ASSIGNMENT:
Return each line of the records below in which the string "Required" turns up.

(Data items)
━━━━━━━━
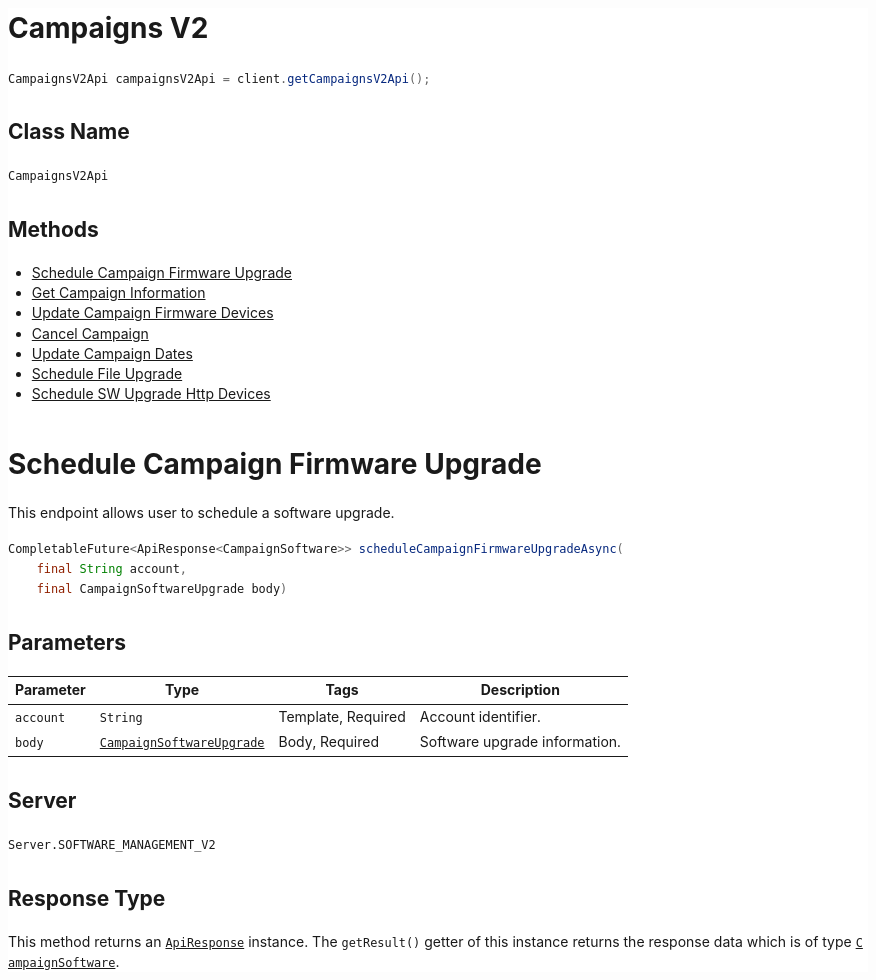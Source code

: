 # Campaigns V2

```java
CampaignsV2Api campaignsV2Api = client.getCampaignsV2Api();
```

## Class Name

`CampaignsV2Api`

## Methods

* [Schedule Campaign Firmware Upgrade](../../doc/controllers/campaigns-v2.md#schedule-campaign-firmware-upgrade)
* [Get Campaign Information](../../doc/controllers/campaigns-v2.md#get-campaign-information)
* [Update Campaign Firmware Devices](../../doc/controllers/campaigns-v2.md#update-campaign-firmware-devices)
* [Cancel Campaign](../../doc/controllers/campaigns-v2.md#cancel-campaign)
* [Update Campaign Dates](../../doc/controllers/campaigns-v2.md#update-campaign-dates)
* [Schedule File Upgrade](../../doc/controllers/campaigns-v2.md#schedule-file-upgrade)
* [Schedule SW Upgrade Http Devices](../../doc/controllers/campaigns-v2.md#schedule-sw-upgrade-http-devices)


# Schedule Campaign Firmware Upgrade

This endpoint allows user to schedule a software upgrade.

```java
CompletableFuture<ApiResponse<CampaignSoftware>> scheduleCampaignFirmwareUpgradeAsync(
    final String account,
    final CampaignSoftwareUpgrade body)
```

## Parameters

| Parameter | Type | Tags | Description |
|  --- | --- | --- | --- |
| `account` | `String` | Template, Required | Account identifier. |
| `body` | [`CampaignSoftwareUpgrade`](../../doc/models/campaign-software-upgrade.md) | Body, Required | Software upgrade information. |

## Server

`Server.SOFTWARE_MANAGEMENT_V2`

## Response Type

This method returns an [`ApiResponse`](../../doc/api-response.md) instance. The `getResult()` getter of this instance returns the response data which is of type [`CampaignSoftware`](../../doc/models/campaign-software.md).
━━━━━━━━
YOUR SOLUTION:
| `account` | `String` | Template, Required | Account identifier. |
| `body` | [`CampaignSoftwareUpgrade`](../../doc/models/campaign-software-upgrade.md) | Body, Required | Software upgrade information. |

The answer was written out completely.